• _TASK GOAL_
Reproduce every line of the listing as written, apart from the pictures.
MATERIAL SUPPLIED Block Start
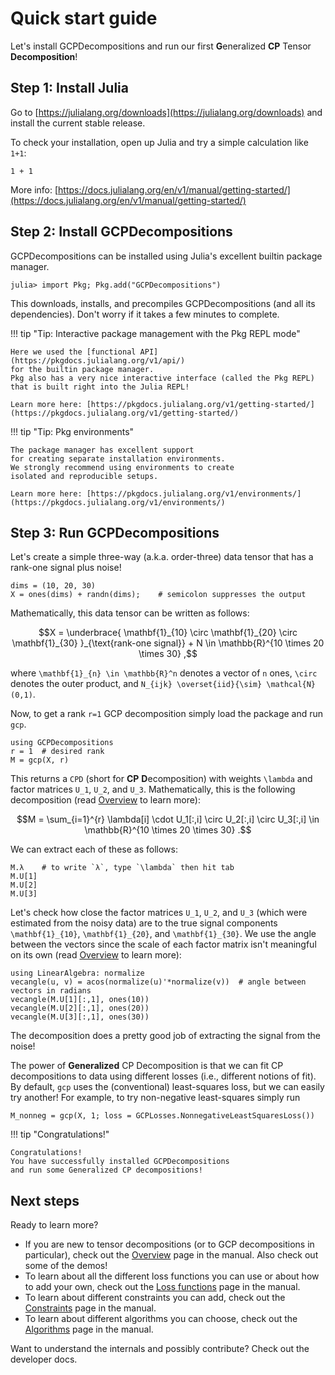 # Quick start guide

Let's install GCPDecompositions
and run our first **G**eneralized **CP** Tensor **Decomposition**!

## Step 1: Install Julia

Go to [https://julialang.org/downloads](https://julialang.org/downloads)
and install the current stable release.

To check your installation,
open up Julia and try a simple calculation like `1+1`:
```@repl
1 + 1
```

More info: [https://docs.julialang.org/en/v1/manual/getting-started/](https://docs.julialang.org/en/v1/manual/getting-started/)

## Step 2: Install GCPDecompositions

GCPDecompositions can be installed using
Julia's excellent builtin package manager.

```julia-repl
julia> import Pkg; Pkg.add("GCPDecompositions")
```

This downloads, installs, and precompiles GCPDecompositions
(and all its dependencies).
Don't worry if it takes a few minutes to complete.

!!! tip "Tip: Interactive package management with the Pkg REPL mode"

    Here we used the [functional API](https://pkgdocs.julialang.org/v1/api/)
    for the builtin package manager.
    Pkg also has a very nice interactive interface (called the Pkg REPL)
    that is built right into the Julia REPL!

    Learn more here: [https://pkgdocs.julialang.org/v1/getting-started/](https://pkgdocs.julialang.org/v1/getting-started/)

!!! tip "Tip: Pkg environments"

    The package manager has excellent support
    for creating separate installation environments.
    We strongly recommend using environments to create
    isolated and reproducible setups.

    Learn more here: [https://pkgdocs.julialang.org/v1/environments/](https://pkgdocs.julialang.org/v1/environments/)

## Step 3: Run GCPDecompositions

Let's create a simple three-way (a.k.a. order-three) data tensor
that has a rank-one signal plus noise!

```@repl quickstart
dims = (10, 20, 30)
X = ones(dims) + randn(dims);    # semicolon suppresses the output
```

Mathematically,
this data tensor can be written as follows:

```math
X
=
\underbrace{
    \mathbf{1}_{10} \circ \mathbf{1}_{20} \circ \mathbf{1}_{30}
}_{\text{rank-one signal}}
+
N
\in
\mathbb{R}^{10 \times 20 \times 30}
,
```

where
``\mathbf{1}_{n} \in \mathbb{R}^n`` denotes a vector of ``n`` ones,
``\circ`` denotes the outer product,
and
``N_{ijk} \overset{iid}{\sim} \mathcal{N}(0,1)``.

Now, to get a rank ``r=1`` GCP decomposition simply load the package
and run `gcp`.

```@repl quickstart
using GCPDecompositions
r = 1  # desired rank
M = gcp(X, r)
```

This returns a `CPD` (short for **CP** **D**ecomposition)
with weights ``\lambda`` and factor matrices ``U_1``, ``U_2``, and ``U_3``.
Mathematically, this is the following decomposition
(read [Overview](@ref) to learn more):

```math
M
=
\sum_{i=1}^{r}
\lambda[i]
\cdot
U_1[:,i] \circ U_2[:,i] \circ U_3[:,i]
\in
\mathbb{R}^{10 \times 20 \times 30}
.
```

We can extract each of these as follows:

```@repl quickstart
M.λ    # to write `λ`, type `\lambda` then hit tab
M.U[1]
M.U[2]
M.U[3]
```

Let's check how close
the factor matrices ``U_1``, ``U_2``, and ``U_3``
(which were estimated from the noisy data)
are to the true signal components
``\mathbf{1}_{10}``, ``\mathbf{1}_{20}``, and ``\mathbf{1}_{30}``.
We use the angle between the vectors
since the scale of each factor matrix isn't meaningful on its own
(read [Overview](@ref) to learn more):

```@repl quickstart
using LinearAlgebra: normalize
vecangle(u, v) = acos(normalize(u)'*normalize(v))  # angle between vectors in radians
vecangle(M.U[1][:,1], ones(10))
vecangle(M.U[2][:,1], ones(20))
vecangle(M.U[3][:,1], ones(30))
```

The decomposition does a pretty good job
of extracting the signal from the noise!

The power of **Generalized** CP Decomposition
is that we can fit CP decompositions to data
using different losses (i.e., different notions of fit).
By default, `gcp` uses the (conventional) least-squares loss,
but we can easily try another!
For example,
to try non-negative least-squares simply run

```@repl quickstart
M_nonneg = gcp(X, 1; loss = GCPLosses.NonnegativeLeastSquaresLoss())
```

!!! tip "Congratulations!"

    Congratulations!
    You have successfully installed GCPDecompositions
    and run some Generalized CP decompositions!

## Next steps

Ready to learn more?

- If you are new to tensor decompositions (or to GCP decompositions in particular), check out the [Overview](@ref) page in the manual. Also check out some of the demos!
- To learn about all the different loss functions you can use or about how to add your own, check out the [Loss functions](@ref) page in the manual.
- To learn about different constraints you can add, check out the [Constraints](@ref) page in the manual.
- To learn about different algorithms you can choose, check out the [Algorithms](@ref) page in the manual.

Want to understand the internals and possibly contribute?
Check out the developer docs.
MATERIAL SUPPLIED Block End
• _EXPECTED OUTPUT_
 # Quick start guide

Let's install GCPDecompositions
and run our first **G**eneralized **CP** Tensor **Decomposition**!

## Step 1: Install Julia

Go to [https://julialang.org/downloads](https://julialang.org/downloads)
and install the current stable release.

To check your installation,
open up Julia and try a simple calculation like `1+1`:
```@repl
1 + 1
```

More info: [https://docs.julialang.org/en/v1/manual/getting-started/](https://docs.julialang.org/en/v1/manual/getting-started/)

## Step 2: Install GCPDecompositions

GCPDecompositions can be installed using
Julia's excellent builtin package manager.

```julia-repl
julia> import Pkg; Pkg.add("GCPDecompositions")
```

This downloads, installs, and precompiles GCPDecompositions
(and all its dependencies).
Don't worry if it takes a few minutes to complete.

!!! tip "Tip: Interactive package management with the Pkg REPL mode"

    Here we used the [functional API](https://pkgdocs.julialang.org/v1/api/)
    for the builtin package manager.
    Pkg also has a very nice interactive interface (called the Pkg REPL)
    that is built right into the Julia REPL!

    Learn more here: [https://pkgdocs.julialang.org/v1/getting-started/](https://pkgdocs.julialang.org/v1/getting-started/)

!!! tip "Tip: Pkg environments"

    The package manager has excellent support
    for creating separate installation environments.
    We strongly recommend using environments to create
    isolated and reproducible setups.

    Learn more here: [https://pkgdocs.julialang.org/v1/environments/](https://pkgdocs.julialang.org/v1/environments/)

## Step 3: Run GCPDecompositions

Let's create a simple three-way (a.k.a. order-three) data tensor
that has a rank-one signal plus noise!

```@repl quickstart
dims = (10, 20, 30)
X = ones(dims) + randn(dims);    # semicolon suppresses the output
```

Mathematically,
this data tensor can be written as follows:

```math
X
=
\underbrace{
    \mathbf{1}_{10} \circ \mathbf{1}_{20} \circ \mathbf{1}_{30}
}_{\text{rank-one signal}}
+
N
\in
\mathbb{R}^{10 \times 20 \times 30}
,
```

where
``\mathbf{1}_{n} \in \mathbb{R}^n`` denotes a vector of ``n`` ones,
``\circ`` denotes the outer product,
and
``N_{ijk} \overset{iid}{\sim} \mathcal{N}(0,1)``.

Now, to get a rank ``r=1`` GCP decomposition simply load the package
and run `gcp`.

```@repl quickstart
using GCPDecompositions
r = 1  # desired rank
M = gcp(X, r)
```

This returns a `CPD` (short for **CP** **D**ecomposition)
with weights ``\lambda`` and factor matrices ``U_1``, ``U_2``, and ``U_3``.
Mathematically, this is the following decomposition
(read [Overview](@ref) to learn more):

```math
M
=
\sum_{i=1}^{r}
\lambda[i]
\cdot
U_1[:,i] \circ U_2[:,i] \circ U_3[:,i]
\in
\mathbb{R}^{10 \times 20 \times 30}
.
```

We can extract each of these as follows:

```@repl quickstart
M.λ    # to write `λ`, type `\lambda` then hit tab
M.U[1]
M.U[2]
M.U[3]
```

Let's check how close
the factor matrices ``U_1``, ``U_2``, and ``U_3``
(which were estimated from the noisy data)
are to the true signal components
``\mathbf{1}_{10}``, ``\mathbf{1}_{20}``, and ``\mathbf{1}_{30}``.
We use the angle between the vectors
since the scale of each factor matrix isn't meaningful on its own
(read [Overview](@ref) to learn more):

```@repl quickstart
using LinearAlgebra: normalize
vecangle(u, v) = acos(normalize(u)'*normalize(v))  # angle between vectors in radians
vecangle(M.U[1][:,1], ones(10))
vecangle(M.U[2][:,1], ones(20))
vecangle(M.U[3][:,1], ones(30))
```

The decomposition does a pretty good job
of extracting the signal from the noise!

The power of **Generalized** CP Decomposition
is that we can fit CP decompositions to data
using different losses (i.e., different notions of fit).
By default, `gcp` uses the (conventional) least-squares loss,
but we can easily try another!
For example,
to try non-negative least-squares simply run

```@repl quickstart
M_nonneg = gcp(X, 1; loss = GCPLosses.NonnegativeLeastSquaresLoss())
```

!!! tip "Congratulations!"

    Congratulations!
    You have successfully installed GCPDecompositions
    and run some Generalized CP decompositions!

## Next steps

Ready to learn more?

- If you are new to tensor decompositions (or to GCP decompositions in particular), check out the [Overview](@ref) page in the manual. Also check out some of the demos!
- To learn about all the different loss functions you can use or about how to add your own, check out the [Loss functions](@ref) page in the manual.
- To learn about different constraints you can add, check out the [Constraints](@ref) page in the manual.
- To learn about different algorithms you can choose, check out the [Algorithms](@ref) page in the manual.

Want to understand the internals and possibly contribute?
Check out the developer docs.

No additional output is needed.